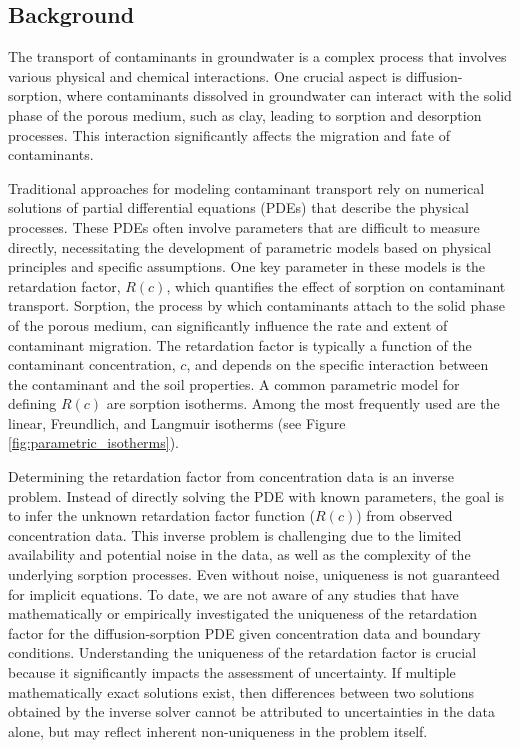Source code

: \subsection{Background}
The transport of contaminants in groundwater is a complex process that involves various physical and chemical interactions. One crucial aspect is diffusion-sorption, where contaminants dissolved in groundwater can interact with the solid phase of the porous medium, such as clay, leading to sorption and desorption processes. This interaction significantly affects the migration and fate of contaminants.

Traditional approaches for modeling contaminant transport rely on numerical solutions of partial differential equations (PDEs) that describe the physical processes. These PDEs often involve parameters that are difficult to measure directly, necessitating the development of parametric models based on physical principles and specific assumptions.
One key parameter in these models is the retardation factor, $R(c)$, which quantifies the effect of sorption on contaminant transport. Sorption, the process by which contaminants attach to the solid phase of the porous medium, can significantly influence the rate and extent of contaminant migration. The retardation factor is typically a function of the contaminant concentration, $c$, and depends on the specific interaction between the contaminant and the soil properties.
A common parametric model for defining $R(c)$ are sorption isotherms. Among the most frequently used are the linear, Freundlich, and Langmuir isotherms \cite{finn} (see Figure \vref{fig:parametric_isotherms}).

Determining the retardation factor from concentration data is an inverse problem. Instead of directly solving the PDE with known parameters, the goal is to infer the unknown retardation factor function ($R(c)$) from observed concentration data. This inverse problem is challenging due to the limited availability and potential noise in the data, as well as the complexity of the underlying sorption processes. Even without noise, uniqueness is not guaranteed for implicit equations. To date, we are not aware of any studies that have mathematically or empirically investigated the uniqueness of the retardation factor for the diffusion-sorption PDE given concentration data and boundary conditions. Understanding the uniqueness of the retardation factor is crucial because it significantly impacts the assessment of uncertainty. If multiple mathematically exact solutions exist, then differences between two solutions obtained by the inverse solver cannot be attributed to uncertainties in the data alone, but may reflect inherent non-uniqueness in the problem itself.


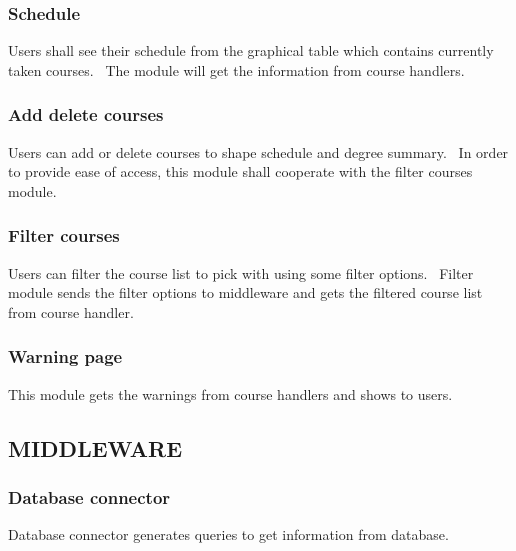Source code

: \documentclass[twoside,letterpaper]{article}
\begin{document}
\subsubsection[Schedule]{\rmfamily\bfseries\color{black}
Schedule}
{\color{black}
{Users shall see their schedule from the graphical table which contains currently taken courses. \ The module will get the information from course handlers.}}

\subsubsection[Add delete courses]{\rmfamily\bfseries\color{black}
Add delete courses}
{\color{black}
{Users can add or delete courses to shape schedule and degree summary. \ In order to provide ease of access, this module shall cooperate with the filter courses module.}}

\subsubsection[Filter courses]{\rmfamily\bfseries\color{black}
Filter courses}
{\color{black}
{Users can filter the course list to pick with using some filter options. \ Filter module sends the filter options to middleware and gets the filtered course list from course handler. }}

\subsubsection[Warning page]{\rmfamily\bfseries\color{black}
Warning page}
{\color{black}
{This module gets the warnings from course handlers and shows to users. }}

\subsection[MIDDLEWARE]{\rmfamily\bfseries\color{black}
MIDDLEWARE}
\subsubsection[Database connector]{\rmfamily\bfseries\color{black}
Database connector}
{\color{black}
{Database connector generates queries to get information from database.}}
\end{document}
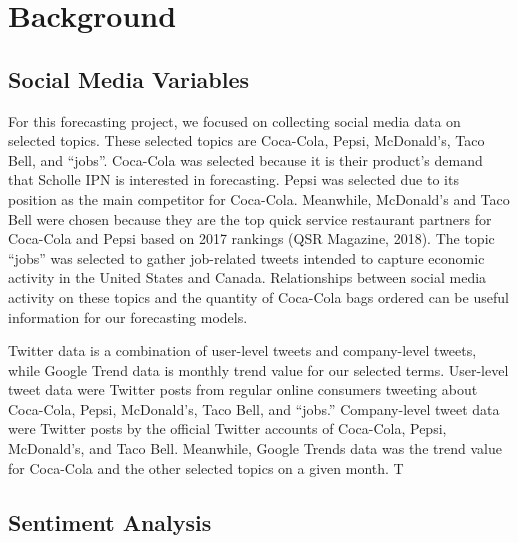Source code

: \documentclass[12pt,oneside]{chicagocapstone}
\begin{document}
\hypertarget{background}{%
\chapter*{Background}\label{background}}

\hypertarget{social-media-variables}{%
\section*{Social Media Variables}\label{social-media-variables}}

For this forecasting project, we focused on collecting social media data on selected topics. These selected topics are Coca-Cola, Pepsi, McDonald's, Taco Bell, and ``jobs''. Coca-Cola was selected because it is their product's demand that Scholle IPN is interested in forecasting. Pepsi was selected due to its position as the main competitor for Coca-Cola. Meanwhile, McDonald's and Taco Bell were chosen because they are the top quick service restaurant partners for Coca-Cola and Pepsi based on 2017 rankings (QSR Magazine, 2018). The topic ``jobs'' was selected to gather job-related tweets intended to capture economic activity in the United States and Canada. Relationships between social media activity on these topics and the quantity of Coca-Cola bags ordered can be useful information for our forecasting models.

Twitter data is a combination of user-level tweets and company-level tweets, while Google Trend data is monthly trend value for our selected terms. User-level tweet data were Twitter posts from regular online consumers tweeting about Coca-Cola, Pepsi, McDonald's, Taco Bell, and ``jobs.'' Company-level tweet data were Twitter posts by the official Twitter accounts of Coca-Cola, Pepsi, McDonald's, and Taco Bell. Meanwhile, Google Trends data was the trend value for Coca-Cola and the other selected topics on a given month. T

\hypertarget{sentiment-analysis}{%
\section*{Sentiment Analysis}\label{sentiment-analysis}}
\end{document}
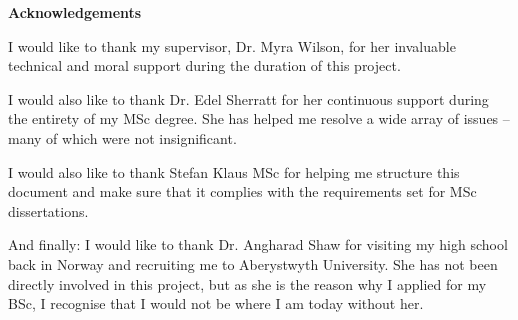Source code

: \thispagestyle{empty}

\begin{center}
    {\LARGE\bf Acknowledgements}
\end{center}

I would like to thank my supervisor, Dr. Myra Wilson, for her invaluable technical and moral support during the duration of this project.

I would also like to thank Dr. Edel Sherratt for her continuous support during the entirety of my MSc degree. She has helped me resolve a wide array of issues -- many of which were not insignificant.

I would also like to thank Stefan Klaus MSc for helping me structure this document and make sure that it complies with the requirements set for MSc dissertations.

And finally: I would like to thank Dr. Angharad Shaw for visiting my high school back in Norway and recruiting me to Aberystwyth University.
She has not been directly involved in this project, but as she is the reason why I applied for my BSc, I recognise that I would not be where I am today without her.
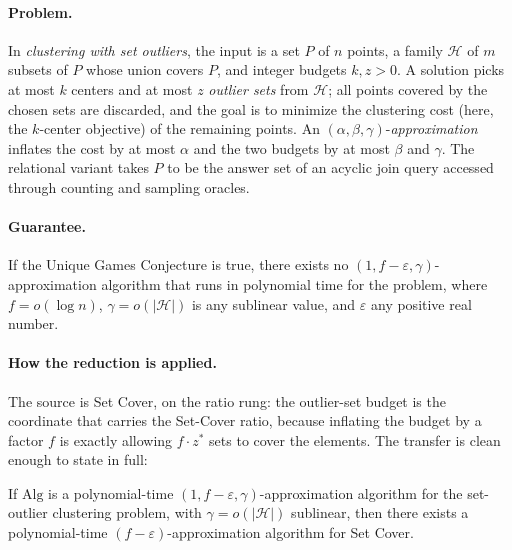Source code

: \paragraph{Problem.}
In \emph{clustering with set outliers}, the input is a set $P$ of $n$ points, a family
$\mathcal{H}$ of $m$ subsets of $P$ whose union covers $P$, and integer budgets
$k, z > 0$. A solution picks at most $k$ centers and at most $z$ \emph{outlier sets}
from $\mathcal{H}$; all points covered by the chosen sets are discarded, and the goal
is to minimize the clustering cost (here, the $k$-center objective) of the remaining
points. An $(\alpha, \beta, \gamma)$-\emph{approximation} inflates the cost by at most
$\alpha$ and the two budgets by at most $\beta$ and $\gamma$. The relational variant
takes $P$ to be the answer set of an acyclic join query accessed through counting and
sampling oracles.


\paragraph{Guarantee.}

\begin{theorem}\label{thm:red-ugc}
If the Unique Games Conjecture is true, there exists no $(1, f - \varepsilon,
\gamma)$-approximation algorithm that runs in polynomial time for the problem, where
$f = o(\log n)$, $\gamma = o(|\mathcal{H}|)$ is any sublinear value, and
$\varepsilon$ any positive real number. \eop
\end{theorem}

\paragraph{How the reduction is applied.}
The source is Set Cover, on the ratio rung: the outlier-set budget is the coordinate
that carries the Set-Cover ratio, because inflating the budget by a factor $f$ is
exactly allowing $f \cdot z^{*}$ sets to cover the elements. The transfer is clean
enough to state in full:

\begin{lemma}\label{lem:red-cover}
If $\mathrm{Alg}$ is a polynomial-time $(1, f - \varepsilon, \gamma)$-approximation
algorithm for the set-outlier clustering problem, with $\gamma = o(|\mathcal{H}|)$
sublinear, then there exists a polynomial-time $(f - \varepsilon)$-approximation
algorithm for Set Cover. \eop
\end{lemma}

=-=-=-=-=

> _TASK TO COMPLETE_:
Give back every record above exactly as written, skipping each picture.

> _ANSWER BELOW_:
Source code

: \subsection{Background}
The transport of contaminants in groundwater is a complex process that involves various physical and chemical interactions. One crucial aspect is diffusion-sorption, where contaminants dissolved in groundwater can interact with the solid phase of the porous medium, such as clay, leading to sorption and desorption processes. This interaction significantly affects the migration and fate of contaminants.

Traditional approaches for modeling contaminant transport rely on numerical solutions of partial differential equations (PDEs) that describe the physical processes. These PDEs often involve parameters that are difficult to measure directly, necessitating the development of parametric models based on physical principles and specific assumptions.
One key parameter in these models is the retardation factor, $R(c)$, which quantifies the effect of sorption on contaminant transport. Sorption, the process by which contaminants attach to the solid phase of the porous medium, can significantly influence the rate and extent of contaminant migration. The retardation factor is typically a function of the contaminant concentration, $c$, and depends on the specific interaction between the contaminant and the soil properties.
A common parametric model for defining $R(c)$ are sorption isotherms. Among the most frequently used are the linear, Freundlich, and Langmuir isotherms \cite{finn} (see Figure \vref{fig:parametric_isotherms}).

Determining the retardation factor from concentration data is an inverse problem. Instead of directly solving the PDE with known parameters, the goal is to infer the unknown retardation factor function ($R(c)$) from observed concentration data. This inverse problem is challenging due to the limited availability and potential noise in the data, as well as the complexity of the underlying sorption processes. Even without noise, uniqueness is not guaranteed for implicit equations. To date, we are not aware of any studies that have mathematically or empirically investigated the uniqueness of the retardation factor for the diffusion-sorption PDE given concentration data and boundary conditions. Understanding the uniqueness of the retardation factor is crucial because it significantly impacts the assessment of uncertainty. If multiple mathematically exact solutions exist, then differences between two solutions obtained by the inverse solver cannot be attributed to uncertainties in the data alone, but may reflect inherent non-uniqueness in the problem itself.


Source code

: \documentclass[twoside,letterpaper]{article}
\begin{document}
\subsubsection[Schedule]{\rmfamily\bfseries\color{black}
Schedule}
{\color{black}
{Users shall see their schedule from the graphical table which contains currently taken courses. \ The module will get the information from course handlers.}}

\subsubsection[Add delete courses]{\rmfamily\bfseries\color{black}
Add delete courses}
{\color{black}
{Users can add or delete courses to shape schedule and degree summary. \ In order to provide ease of access, this module shall cooperate with the filter courses module.}}

\subsubsection[Filter courses]{\rmfamily\bfseries\color{black}
Filter courses}
{\color{black}
{Users can filter the course list to pick with using some filter options. \ Filter module sends the filter options to middleware and gets the filtered course list from course handler. }}

\subsubsection[Warning page]{\rmfamily\bfseries\color{black}
Warning page}
{\color{black}
{This module gets the warnings from course handlers and shows to users. }}

\subsection[MIDDLEWARE]{\rmfamily\bfseries\color{black}
MIDDLEWARE}
\subsubsection[Database connector]{\rmfamily\bfseries\color{black}
Database connector}
{\color{black}
{Database connector generates queries to get information from database.}}
\end{document}
Source code

: \documentclass[12pt,oneside]{chicagocapstone}
\begin{document}
\hypertarget{background}{%
\chapter*{Background}\label{background}}

\hypertarget{social-media-variables}{%
\section*{Social Media Variables}\label{social-media-variables}}

For this forecasting project, we focused on collecting social media data on selected topics. These selected topics are Coca-Cola, Pepsi, McDonald's, Taco Bell, and ``jobs''. Coca-Cola was selected because it is their product's demand that Scholle IPN is interested in forecasting. Pepsi was selected due to its position as the main competitor for Coca-Cola. Meanwhile, McDonald's and Taco Bell were chosen because they are the top quick service restaurant partners for Coca-Cola and Pepsi based on 2017 rankings (QSR Magazine, 2018). The topic ``jobs'' was selected to gather job-related tweets intended to capture economic activity in the United States and Canada. Relationships between social media activity on these topics and the quantity of Coca-Cola bags ordered can be useful information for our forecasting models.

Twitter data is a combination of user-level tweets and company-level tweets, while Google Trend data is monthly trend value for our selected terms. User-level tweet data were Twitter posts from regular online consumers tweeting about Coca-Cola, Pepsi, McDonald's, Taco Bell, and ``jobs.'' Company-level tweet data were Twitter posts by the official Twitter accounts of Coca-Cola, Pepsi, McDonald's, and Taco Bell. Meanwhile, Google Trends data was the trend value for Coca-Cola and the other selected topics on a given month. T

\hypertarget{sentiment-analysis}{%
\section*{Sentiment Analysis}\label{sentiment-analysis}}
\end{document}
Source code

: \thispagestyle{empty}

\begin{center}
    {\LARGE\bf Acknowledgements}
\end{center}

I would like to thank my supervisor, Dr. Myra Wilson, for her invaluable technical and moral support during the duration of this project.

I would also like to thank Dr. Edel Sherratt for her continuous support during the entirety of my MSc degree. She has helped me resolve a wide array of issues -- many of which were not insignificant.

I would also like to thank Stefan Klaus MSc for helping me structure this document and make sure that it complies with the requirements set for MSc dissertations.

And finally: I would like to thank Dr. Angharad Shaw for visiting my high school back in Norway and recruiting me to Aberystwyth University.
She has not been directly involved in this project, but as she is the reason why I applied for my BSc, I recognise that I would not be where I am today without her.
Source code

: \paragraph{Problem.}
In \emph{clustering with set outliers}, the input is a set $P$ of $n$ points, a family
$\mathcal{H}$ of $m$ subsets of $P$ whose union covers $P$, and integer budgets
$k, z > 0$. A solution picks at most $k$ centers and at most $z$ \emph{outlier sets}
from $\mathcal{H}$; all points covered by the chosen sets are discarded, and the goal
is to minimize the clustering cost (here, the $k$-center objective) of the remaining
points. An $(\alpha, \beta, \gamma)$-\emph{approximation} inflates the cost by at most
$\alpha$ and the two budgets by at most $\beta$ and $\gamma$. The relational variant
takes $P$ to be the answer set of an acyclic join query accessed through counting and
sampling oracles.


\paragraph{Guarantee.}

\begin{theorem}\label{thm:red-ugc}
If the Unique Games Conjecture is true, there exists no $(1, f - \varepsilon,
\gamma)$-approximation algorithm that runs in polynomial time for the problem, where
$f = o(\log n)$, $\gamma = o(|\mathcal{H}|)$ is any sublinear value, and
$\varepsilon$ any positive real number. \eop
\end{theorem}

\paragraph{How the reduction is applied.}
The source is Set Cover, on the ratio rung: the outlier-set budget is the coordinate
that carries the Set-Cover ratio, because inflating the budget by a factor $f$ is
exactly allowing $f \cdot z^{*}$ sets to cover the elements. The transfer is clean
enough to state in full:

\begin{lemma}\label{lem:red-cover}
If $\mathrm{Alg}$ is a polynomial-time $(1, f - \varepsilon, \gamma)$-approximation
algorithm for the set-outlier clustering problem, with $\gamma = o(|\mathcal{H}|)$
sublinear, then there exists a polynomial-time $(f - \varepsilon)$-approximation
algorithm for Set Cover. \eop
\end{lemma}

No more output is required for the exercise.